Updated: Monday, 18 Feb 2013, 5:42 PM EST
Published : Monday, 18 Feb 2013, 5:41 PM EST
BRANFORD, Conn. (WTNH) -- Becoming a business owner that sells weapons can be a tiring process with state and federal licenses required. Should local towns add their own rules as well?
It was an inevitability. Following the Newtown tragedy, the gun-control debate has been in over drive. There are talks at the state capital about weapon and ammunition restrictions and, at some local levels, there is debate about exactly where gun shops get set up shop.
"We did have other ordinances that controlled, adult entertainment and things like that, we also have same things with liquor stores," said Branford's First Selectman Anthony DaRos.
DaRos is referencing recent controversy in his town over the downtown opening of TGS Outdoors, a gun store. In the aftermath of this town talker, and later, Sandy Hook, a new ordinance is being considered restricting just exactly where a gun store can open. DaRos has passed the issue on to the town's legislative body, the "RTM."
"I would say they have their hands full, yes, absolutely. Whenever you do anything like this, I don't think it's infringing on anybody's rights, it's just regulating that right," said DaRos.
One question to this idea might be should a business that pays taxes, employs people, and goes through strict federal guidelines be subject to further scrutiny from local municipalities?

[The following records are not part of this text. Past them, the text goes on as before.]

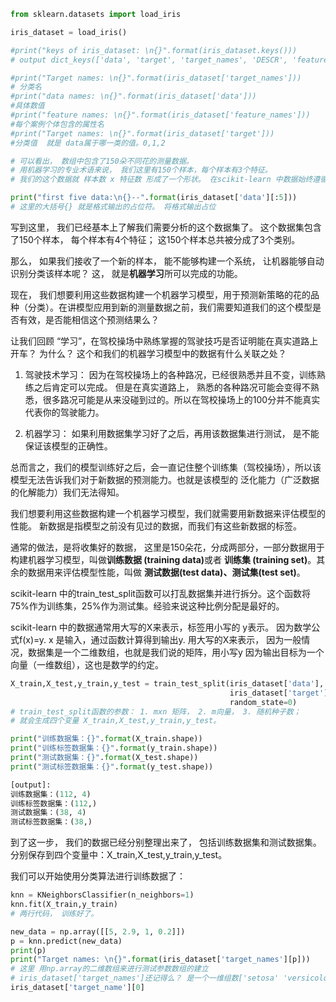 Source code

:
 ```Python
from sklearn.datasets import load_iris

iris_dataset = load_iris()

#print("keys of iris_dataset: \n{}".format(iris_dataset.keys()))
# output dict_keys(['data', 'target', 'target_names', 'DESCR', 'feature_names'])

#print("Target names: \n{}".format(iris_dataset['target_names']))
# 分类名
#print("data names: \n{}".format(iris_dataset['data']))
#具体数值
#print("feature names: \n{}".format(iris_dataset['feature_names']))
#每个案例个体包含的属性名
#print("Target names: \n{}".format(iris_dataset['target']))
#分类值  就是 data属于哪一类的值。0,1,2

# 可以看出， 数组中包含了150朵不同花的测量数据。
# 用机器学习的专业术语来说， 我们这里有150个样本，每个样本有3个特征。
# 我们的这个数据就 样本数 x 特征数 形成了一个形状。 在scikit-learn 中数据始终遵循这个约定。

print("first five data:\n{}--".format(iris_dataset['data'][:5]))
# 这里的大括号{} 就是格式输出的占位符。 将格式输出占位
```

写到这里， 我们已经基本上了解我们需要分析的这个数据集了。 这个数据集包含了150个样本， 每个样本有4个特征； 这150个样本总共被分成了3个类别。

那么， 如果我们接收了一个新的样本， 能不能够构建一个系统， 让机器能够自动识别分类该样本呢？
这， 就是<b>机器学习</b>所可以完成的功能。 

现在， 我们想要利用这些数据构建一个机器学习模型，用于预测新策略的花的品种（分类）。在讲模型应用到新的测量数据之前，我们需要知道我们的这个模型是否有效，是否能相信这个预测结果么？

让我们回顾 “学习”，在驾校操场中熟练掌握的驾驶技巧是否证明能在真实道路上开车？ 为什么？
这个和我们的机器学习模型中的数据有什么关联之处？

1. 驾驶技术学习： 因为在驾校操场上的各种路况，已经很熟悉并且不变，训练熟练之后肯定可以完成。 但是在真实道路上， 熟悉的各种路况可能会变得不熟悉，很多路况可能是从来没碰到过的。所以在驾校操场上的100分并不能真实代表你的驾驶能力。

2. 机器学习： 如果利用数据集学习好了之后，再用该数据集进行测试， 是不能保证该模型的正确性。

总而言之，我们的模型训练好之后，会一直记住整个训练集（驾校操场），所以该模型无法告诉我们对于新数据的预测能力。也就是该模型的 泛化能力（广泛数据的化解能力）我们无法得知。


我们想要利用这些数据构建一个机器学习模型，我们就需要用新数据来评估模型的性能。 新数据是指模型之前没有见过的数据，而我们有这些新数据的标签。

通常的做法，是将收集好的数据， 这里是150朵花，分成两部分，一部分数据用于构建机器学习模型，叫做<b>训练数据 (training data)</b>或者 <b>训练集 (training set)</b>。其余的数据用来评估模型性能，叫做 <b>测试数据(test data)、测试集(test set)</b>。

scikit-learn 中的train_test_split函数可以打乱数据集并进行拆分。这个函数将75%作为训练集，25%作为测试集。经验来说这种比例分配是最好的。

scikit-learn 中的数据通常用大写的X来表示，标签用小写的 y表示。 因为数学公式f(x)=y. 
x 是输入，通过函数计算得到输出y. 用大写的X来表示， 因为一般情况，数据集是一个二维数组，也就是我们说的矩阵，用小写y 因为输出目标为一个向量（一维数组），这也是数学的约定。

```Python
X_train,X_test,y_train,y_test = train_test_split(iris_dataset['data'],
                                                 iris_dataset['target'],
                                                 random_state=0)
# train_test_split函数的参数： 1. mxn 矩阵， 2. m向量， 3. 随机种子数；
# 就会生成四个变量 X_train,X_test,y_train,y_test。

print("训练数据集：{}".format(X_train.shape))
print("训练标签数据集：{}".format(y_train.shape))
print("测试数据集：{}".format(X_test.shape))
print("测试标签数据集：{}".format(y_test.shape))

[output]:
训练数据集：(112, 4)
训练标签数据集：(112,)
测试数据集：(38, 4)
测试标签数据集：(38,)

```

到了这一步， 我们的数据已经分别整理出来了， 包括训练数据集和测试数据集。 
分别保存到四个变量中：X_train,X_test,y_train,y_test。

我们可以开始使用分类算法进行训练数据了：

```Python
knn = KNeighborsClassifier(n_neighbors=1)
knn.fit(X_train,y_train)
# 两行代码， 训练好了。

new_data = np.array([[5, 2.9, 1, 0.2]])
p = knn.predict(new_data)
print(p)
print("Target names: \n{}".format(iris_dataset['target_names'][p]))
# 这里 用np.array的二维数组来进行测试参数数组的建立
# iris_dataset['target_names']还记得么？ 是一个一维组数['setosa' 'versicolor' 'virginica']。 获得该数组的第一个元素应该就是 iris_dataset['target_name']这个数组下标为0的元素，即：
iris_dataset['target_name'][0]
```

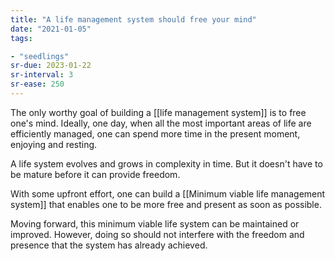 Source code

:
 ```yaml
---
title: "A life management system should free your mind"
date: "2021-01-05"
tags:

- "seedlings"
sr-due: 2023-01-22
sr-interval: 3
sr-ease: 250
---
```


The only worthy goal of building a [[life management system]] is to free one's mind. Ideally, one day, when all the most important areas of life are efficiently managed, one can spend more time in the present moment, enjoying and resting.

A life system evolves and grows in complexity in time. But it doesn't have to be mature before it can provide freedom.

With some upfront effort, one can build a [[Minimum viable life management system]] that enables one to be more free and present as soon as possible.

Moving forward, this minimum viable life system can be maintained or improved. However, doing so should not interfere with the freedom and presence that the system has already achieved.

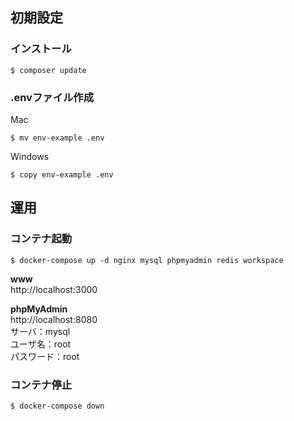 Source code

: ## 初期設定

### インストール

```
$ composer update
```


### .envファイル作成

Mac
```
$ mv env-example .env
```

Windows
```
$ copy env-example .env
```

## 運用

### コンテナ起動

```
$ docker-compose up -d nginx mysql phpmyadmin redis workspace
```

**www**  
http://localhost:3000

**phpMyAdmin**  
http://localhost:8080  
サーバ：mysql  
ユーザ名：root  
パスワード：root

### コンテナ停止

```
$ docker-compose down
```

The Connecticut Citizens Defense League tells News 8, "the concern over the lawful practice of buying and selling firearms is a non issue. Thousands of law abiding people purchase firearms and ammunition daily across the country. Restricting the rights of people to enter into a lawful business is contrary to what this country was founded on. Hopefully Branford will re-estimate it's concerns."
"A lot of stringent guidelines set up by the federal government that we have to adhere to, along with the state," Frank Kloss said in April of 2012.
Former Police Officer Frank Kloss met with opposition in Woodbridge when he was opening up his gun store last year. But will the prospect of opening up a gun store become more difficult, not just in Branford, but the rest of the state?
"You'll get the backlash anywhere," said DaRos.